"What the #*%^?" is a common question heard every year from hundreds of bobbing heads attempting the famous Alcatraz swim across San Francisco Bay; arms and legs flail furiously, but it seems they're no closer to the beach.
The government has an explanation for this swimming phenomenon: You suck!
It's spelled out in this month's Popular Mechanics. "Humans are terrible swimmers, converting roughly 3 percent of their kicks, strokes and general underwater exertions into forward motion. We can boost our efficiency to 10 percent by adding fins, but dolphins, by comparison, can turn 80 percent of their energy into thrust."
Fear not, the government has a program to make it all better, or at least for those who swim in the line of duty. The video below shows the old way--Pentagon brains want SEALs to do it the new way.
DARPA, the Defense Department's R&D wing, is working on a contraption that allows Navy SEALs and others to swim 150 percent faster and with less effort than they would with regular fins.
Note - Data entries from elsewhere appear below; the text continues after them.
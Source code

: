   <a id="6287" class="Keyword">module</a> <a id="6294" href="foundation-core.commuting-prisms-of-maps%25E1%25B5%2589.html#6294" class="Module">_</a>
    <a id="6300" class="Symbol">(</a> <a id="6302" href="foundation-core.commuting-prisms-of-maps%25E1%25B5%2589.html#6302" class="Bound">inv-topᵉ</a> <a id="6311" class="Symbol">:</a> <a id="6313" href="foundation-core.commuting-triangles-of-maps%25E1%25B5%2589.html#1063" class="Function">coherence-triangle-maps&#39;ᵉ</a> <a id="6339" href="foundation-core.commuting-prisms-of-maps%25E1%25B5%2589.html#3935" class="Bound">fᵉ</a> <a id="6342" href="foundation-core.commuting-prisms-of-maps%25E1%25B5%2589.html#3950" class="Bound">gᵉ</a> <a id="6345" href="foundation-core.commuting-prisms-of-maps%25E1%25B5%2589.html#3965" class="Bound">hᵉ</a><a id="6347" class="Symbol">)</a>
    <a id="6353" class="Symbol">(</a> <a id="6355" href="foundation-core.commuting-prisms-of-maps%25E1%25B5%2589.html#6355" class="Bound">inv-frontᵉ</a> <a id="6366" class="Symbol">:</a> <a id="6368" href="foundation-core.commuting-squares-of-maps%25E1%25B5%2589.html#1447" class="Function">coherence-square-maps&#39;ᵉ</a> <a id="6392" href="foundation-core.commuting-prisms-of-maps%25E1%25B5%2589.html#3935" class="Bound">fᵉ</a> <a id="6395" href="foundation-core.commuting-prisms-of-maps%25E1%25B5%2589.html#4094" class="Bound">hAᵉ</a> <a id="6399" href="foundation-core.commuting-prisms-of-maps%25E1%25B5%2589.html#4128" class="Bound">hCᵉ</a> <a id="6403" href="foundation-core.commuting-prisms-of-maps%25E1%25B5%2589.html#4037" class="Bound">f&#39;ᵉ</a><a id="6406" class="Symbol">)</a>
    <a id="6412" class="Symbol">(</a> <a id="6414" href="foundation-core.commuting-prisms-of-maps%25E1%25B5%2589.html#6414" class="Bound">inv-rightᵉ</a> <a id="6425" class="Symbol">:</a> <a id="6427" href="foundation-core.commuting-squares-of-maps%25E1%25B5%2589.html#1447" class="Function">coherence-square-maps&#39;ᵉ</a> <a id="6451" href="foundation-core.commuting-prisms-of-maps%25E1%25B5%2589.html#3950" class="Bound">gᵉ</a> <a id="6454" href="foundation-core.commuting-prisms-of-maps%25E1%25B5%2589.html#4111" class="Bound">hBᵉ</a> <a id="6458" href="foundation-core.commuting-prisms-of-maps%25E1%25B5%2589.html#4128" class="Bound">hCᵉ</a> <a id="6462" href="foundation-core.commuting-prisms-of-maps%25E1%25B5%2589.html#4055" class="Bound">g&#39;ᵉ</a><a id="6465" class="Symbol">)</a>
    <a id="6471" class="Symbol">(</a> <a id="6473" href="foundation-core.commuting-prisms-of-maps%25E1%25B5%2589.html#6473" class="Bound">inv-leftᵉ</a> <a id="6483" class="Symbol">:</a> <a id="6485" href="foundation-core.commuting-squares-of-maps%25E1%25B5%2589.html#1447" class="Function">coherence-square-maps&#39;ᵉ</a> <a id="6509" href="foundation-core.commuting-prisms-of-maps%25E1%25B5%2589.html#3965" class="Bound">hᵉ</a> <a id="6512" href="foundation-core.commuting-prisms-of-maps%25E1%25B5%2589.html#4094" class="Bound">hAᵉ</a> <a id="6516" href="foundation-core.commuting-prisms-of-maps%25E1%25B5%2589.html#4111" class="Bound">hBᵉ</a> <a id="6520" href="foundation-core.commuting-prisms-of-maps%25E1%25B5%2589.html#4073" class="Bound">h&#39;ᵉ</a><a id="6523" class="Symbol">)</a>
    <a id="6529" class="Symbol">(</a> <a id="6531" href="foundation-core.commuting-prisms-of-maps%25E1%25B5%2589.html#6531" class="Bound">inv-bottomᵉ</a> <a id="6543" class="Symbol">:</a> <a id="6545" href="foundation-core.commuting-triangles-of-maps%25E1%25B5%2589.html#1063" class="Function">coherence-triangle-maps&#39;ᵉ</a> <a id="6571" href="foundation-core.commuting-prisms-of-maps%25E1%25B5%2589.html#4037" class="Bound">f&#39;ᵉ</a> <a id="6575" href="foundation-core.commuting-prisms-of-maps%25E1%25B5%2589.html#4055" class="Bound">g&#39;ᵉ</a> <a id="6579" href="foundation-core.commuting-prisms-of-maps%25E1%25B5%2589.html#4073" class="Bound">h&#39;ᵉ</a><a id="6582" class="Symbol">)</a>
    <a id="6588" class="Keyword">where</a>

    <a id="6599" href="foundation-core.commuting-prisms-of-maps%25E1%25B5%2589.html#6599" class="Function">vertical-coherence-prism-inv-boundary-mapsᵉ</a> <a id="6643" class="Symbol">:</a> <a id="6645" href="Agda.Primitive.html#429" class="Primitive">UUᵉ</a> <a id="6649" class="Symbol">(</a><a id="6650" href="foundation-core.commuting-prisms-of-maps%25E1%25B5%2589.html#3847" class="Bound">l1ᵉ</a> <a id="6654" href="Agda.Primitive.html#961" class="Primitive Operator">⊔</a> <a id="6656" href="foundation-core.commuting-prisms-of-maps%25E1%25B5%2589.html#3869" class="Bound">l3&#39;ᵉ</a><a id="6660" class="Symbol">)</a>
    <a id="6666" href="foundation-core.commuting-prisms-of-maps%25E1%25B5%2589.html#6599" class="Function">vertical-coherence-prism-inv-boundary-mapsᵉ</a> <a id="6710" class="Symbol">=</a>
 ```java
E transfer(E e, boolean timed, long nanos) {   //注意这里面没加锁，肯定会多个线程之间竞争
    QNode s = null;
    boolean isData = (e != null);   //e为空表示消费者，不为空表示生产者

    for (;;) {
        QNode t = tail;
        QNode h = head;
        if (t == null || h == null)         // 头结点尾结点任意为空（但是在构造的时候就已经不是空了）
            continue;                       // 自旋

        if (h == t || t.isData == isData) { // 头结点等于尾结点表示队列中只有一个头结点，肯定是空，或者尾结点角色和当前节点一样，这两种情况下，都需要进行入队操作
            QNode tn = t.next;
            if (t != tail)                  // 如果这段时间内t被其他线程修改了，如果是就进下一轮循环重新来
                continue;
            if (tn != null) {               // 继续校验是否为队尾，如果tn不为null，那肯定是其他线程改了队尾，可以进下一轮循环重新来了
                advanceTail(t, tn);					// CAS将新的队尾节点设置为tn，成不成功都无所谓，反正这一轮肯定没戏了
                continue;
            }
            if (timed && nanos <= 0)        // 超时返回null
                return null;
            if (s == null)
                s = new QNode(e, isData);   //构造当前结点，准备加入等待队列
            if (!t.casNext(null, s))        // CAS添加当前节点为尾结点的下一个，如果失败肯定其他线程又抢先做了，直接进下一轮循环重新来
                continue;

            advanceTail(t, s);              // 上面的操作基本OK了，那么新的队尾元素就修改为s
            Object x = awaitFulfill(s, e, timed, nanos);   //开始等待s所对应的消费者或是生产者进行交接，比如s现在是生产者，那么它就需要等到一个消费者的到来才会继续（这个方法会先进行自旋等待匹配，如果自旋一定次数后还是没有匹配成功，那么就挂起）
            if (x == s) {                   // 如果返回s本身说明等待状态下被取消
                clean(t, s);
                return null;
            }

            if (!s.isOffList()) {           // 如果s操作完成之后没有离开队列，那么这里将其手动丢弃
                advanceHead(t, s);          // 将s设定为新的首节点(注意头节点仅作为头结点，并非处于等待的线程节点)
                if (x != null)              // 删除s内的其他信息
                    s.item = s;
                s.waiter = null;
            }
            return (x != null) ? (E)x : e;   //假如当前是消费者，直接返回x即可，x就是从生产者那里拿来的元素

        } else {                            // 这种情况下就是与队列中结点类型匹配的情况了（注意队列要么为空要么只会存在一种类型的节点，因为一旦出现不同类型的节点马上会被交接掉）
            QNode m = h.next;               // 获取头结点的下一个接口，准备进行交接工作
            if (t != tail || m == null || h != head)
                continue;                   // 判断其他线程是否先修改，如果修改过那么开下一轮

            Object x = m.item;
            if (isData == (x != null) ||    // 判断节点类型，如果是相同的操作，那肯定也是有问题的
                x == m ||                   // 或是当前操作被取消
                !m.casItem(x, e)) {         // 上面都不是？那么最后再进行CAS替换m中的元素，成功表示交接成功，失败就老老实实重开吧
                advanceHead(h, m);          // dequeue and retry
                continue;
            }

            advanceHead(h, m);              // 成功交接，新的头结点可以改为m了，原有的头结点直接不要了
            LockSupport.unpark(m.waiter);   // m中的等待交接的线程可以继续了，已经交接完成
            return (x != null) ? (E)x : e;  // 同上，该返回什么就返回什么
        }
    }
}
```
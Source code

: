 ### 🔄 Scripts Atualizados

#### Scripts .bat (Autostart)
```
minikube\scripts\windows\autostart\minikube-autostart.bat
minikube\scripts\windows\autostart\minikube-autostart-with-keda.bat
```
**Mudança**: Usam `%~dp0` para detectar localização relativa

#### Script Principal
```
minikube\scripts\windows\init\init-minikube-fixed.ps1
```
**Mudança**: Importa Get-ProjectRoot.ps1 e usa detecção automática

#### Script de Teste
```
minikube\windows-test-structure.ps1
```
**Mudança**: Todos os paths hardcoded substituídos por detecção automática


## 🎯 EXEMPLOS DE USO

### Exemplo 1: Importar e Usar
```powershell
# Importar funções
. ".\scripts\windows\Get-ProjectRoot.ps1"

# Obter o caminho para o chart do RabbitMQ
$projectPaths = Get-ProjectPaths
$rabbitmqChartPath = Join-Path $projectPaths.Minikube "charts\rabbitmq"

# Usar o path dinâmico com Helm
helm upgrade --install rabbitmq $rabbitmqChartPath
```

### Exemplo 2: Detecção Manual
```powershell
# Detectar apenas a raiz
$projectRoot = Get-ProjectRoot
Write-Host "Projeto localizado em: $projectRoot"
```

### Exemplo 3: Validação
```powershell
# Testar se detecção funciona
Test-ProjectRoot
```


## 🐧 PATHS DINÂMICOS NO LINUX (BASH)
A rubberband airplane-looking thing, the PowerSwim is kind of like Rube Goldberg meets Aquaman.
Appearances aside, it aims to replace the flutter kick with something resembling a dolphinic undulation, causing a hinged foil to oscillate while a "propulsar foil" cuts the water along side. The approach to swimming is similar to that exhibited by many fish and aquatic birds, according to the DARPA Web site, "more than 85 percent efficient in conversion of human motions to forward propulsion."
Still, there's no free ride--as in a battery pack. The gadget requires muscle work and training. "The swimmer is essentially relaxing into a slightly bent position, instead of forcing or pushing the foils through the water," DARPA's Barbara McQuiston told the magazine. "This takes the emphasis off the small muscle groups used to kick, and allows larger muscle groups, such as the glutes and quads, to take over."